Science, Medicine, and the Anesthesiologist

Anesthesiology December 2024, Vol. 141, A13–A15.

The cell signaling pathways ERK, AMPK, and mTORC1 are well-known lifespan regulators in different species. In aging animals, these pathways play a crucial role in terms of activating hallmarks of aging such as, for example, mitochondrial dysfunction or cellular senescence. Conversely, interference with these pathways such as inhibition of mTOR is known to increase lifespan in rodents. An important aspect of aging is immunosenescence with increased activation of interleukin (IL)-6 and therefore increased inflammation, known as a hallmark of aging. This study tested the hypothesis of whether IL-11, a proinflammatory and also profibrotic cytokine of the IL-6 family, promotes age-associated pathologies and reduces lifespan in mice. In aging mice, IL-11 was upregulated in various tissues (liver, visceral gonadal white adipose tissue, and skeletal muscle), propagating thereby aging pathologies through the ERK-AMPK-mTORC1 axis interaction. Deletion of IL-11 or its receptor IL-11ra1 provided protection against metabolic decline, frailty, and multi-morbidity in aging animals, thereby increasing lifespan; genetic deletion of IL-11 led to an extension of life by 25% on average in both sexes. In anti-IL-11, blocking studies in 75-week-old mice metabolism and muscle function were improved, with a reduction of frailty and an overall extension of the median lifespan of 22.5% and 25% in male and female animals, respectively.

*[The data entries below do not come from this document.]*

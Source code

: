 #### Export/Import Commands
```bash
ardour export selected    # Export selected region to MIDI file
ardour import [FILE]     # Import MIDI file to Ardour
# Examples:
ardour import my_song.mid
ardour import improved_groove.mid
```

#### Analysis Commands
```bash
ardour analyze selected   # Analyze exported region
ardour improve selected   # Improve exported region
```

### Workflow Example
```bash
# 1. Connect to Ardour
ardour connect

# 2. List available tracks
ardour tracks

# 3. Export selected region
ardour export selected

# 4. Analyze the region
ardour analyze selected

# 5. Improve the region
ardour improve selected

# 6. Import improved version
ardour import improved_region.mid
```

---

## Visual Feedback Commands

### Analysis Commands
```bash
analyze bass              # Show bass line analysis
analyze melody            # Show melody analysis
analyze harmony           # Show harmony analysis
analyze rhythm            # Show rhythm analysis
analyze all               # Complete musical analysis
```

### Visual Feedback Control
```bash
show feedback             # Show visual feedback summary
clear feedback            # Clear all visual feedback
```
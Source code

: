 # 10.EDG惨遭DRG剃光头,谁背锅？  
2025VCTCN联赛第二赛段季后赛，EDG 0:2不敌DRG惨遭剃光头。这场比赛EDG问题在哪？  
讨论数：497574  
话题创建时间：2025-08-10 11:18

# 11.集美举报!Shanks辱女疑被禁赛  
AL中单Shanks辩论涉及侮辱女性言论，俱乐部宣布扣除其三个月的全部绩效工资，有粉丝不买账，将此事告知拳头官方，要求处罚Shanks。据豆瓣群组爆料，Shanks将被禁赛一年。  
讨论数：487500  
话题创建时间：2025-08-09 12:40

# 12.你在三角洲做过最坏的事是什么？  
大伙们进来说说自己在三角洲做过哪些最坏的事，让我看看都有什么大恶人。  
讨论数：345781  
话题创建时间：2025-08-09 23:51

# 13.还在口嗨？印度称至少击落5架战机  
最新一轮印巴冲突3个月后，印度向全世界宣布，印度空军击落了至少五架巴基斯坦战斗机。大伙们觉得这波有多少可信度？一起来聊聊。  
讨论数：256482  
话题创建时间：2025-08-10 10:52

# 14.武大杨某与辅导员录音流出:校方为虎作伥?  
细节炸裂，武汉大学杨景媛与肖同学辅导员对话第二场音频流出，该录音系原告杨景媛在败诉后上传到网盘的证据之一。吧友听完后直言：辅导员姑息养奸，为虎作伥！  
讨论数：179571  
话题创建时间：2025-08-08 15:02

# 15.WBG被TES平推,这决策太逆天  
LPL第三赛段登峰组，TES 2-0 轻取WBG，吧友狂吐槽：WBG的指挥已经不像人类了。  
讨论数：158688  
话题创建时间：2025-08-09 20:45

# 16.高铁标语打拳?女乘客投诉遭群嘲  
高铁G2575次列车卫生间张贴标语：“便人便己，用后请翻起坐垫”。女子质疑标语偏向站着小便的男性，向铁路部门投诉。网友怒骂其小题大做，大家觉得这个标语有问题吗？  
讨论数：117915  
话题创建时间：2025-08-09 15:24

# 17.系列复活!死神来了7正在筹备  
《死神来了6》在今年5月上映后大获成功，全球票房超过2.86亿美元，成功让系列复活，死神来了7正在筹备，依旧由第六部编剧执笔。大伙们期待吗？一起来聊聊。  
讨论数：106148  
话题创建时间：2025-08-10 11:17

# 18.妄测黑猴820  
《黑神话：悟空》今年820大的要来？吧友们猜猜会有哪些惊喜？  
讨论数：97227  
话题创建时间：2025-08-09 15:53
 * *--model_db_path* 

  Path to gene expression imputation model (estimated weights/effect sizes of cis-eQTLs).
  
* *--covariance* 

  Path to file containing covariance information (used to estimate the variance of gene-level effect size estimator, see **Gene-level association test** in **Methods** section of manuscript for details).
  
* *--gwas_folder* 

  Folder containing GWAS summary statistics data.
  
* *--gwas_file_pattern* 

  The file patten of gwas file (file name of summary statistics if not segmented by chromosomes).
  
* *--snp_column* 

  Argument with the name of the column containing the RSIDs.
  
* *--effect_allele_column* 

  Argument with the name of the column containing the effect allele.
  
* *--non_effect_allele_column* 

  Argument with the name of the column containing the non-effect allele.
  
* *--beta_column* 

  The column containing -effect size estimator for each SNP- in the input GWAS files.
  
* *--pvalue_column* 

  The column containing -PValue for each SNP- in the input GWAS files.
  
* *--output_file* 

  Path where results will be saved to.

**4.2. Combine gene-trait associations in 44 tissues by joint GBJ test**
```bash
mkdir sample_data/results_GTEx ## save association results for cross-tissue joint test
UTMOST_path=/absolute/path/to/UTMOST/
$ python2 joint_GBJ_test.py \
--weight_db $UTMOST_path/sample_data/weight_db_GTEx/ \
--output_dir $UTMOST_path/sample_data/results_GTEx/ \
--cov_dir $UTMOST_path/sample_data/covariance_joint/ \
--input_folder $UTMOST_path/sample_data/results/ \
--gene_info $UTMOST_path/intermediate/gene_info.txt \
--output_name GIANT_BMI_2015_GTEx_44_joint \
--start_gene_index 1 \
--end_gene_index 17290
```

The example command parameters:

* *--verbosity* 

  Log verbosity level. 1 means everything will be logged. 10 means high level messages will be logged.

Take home message: This murine study shows promising results of blocking the proinflammatory cytokine IL-11 in older mice, positively affecting age-related decline and increasing lifespan in both male and female animals. The role of an anti-IL-11 therapy currently being tested in clinical trials for the treatment of fibrotic lung disease on aging in humans is not yet known.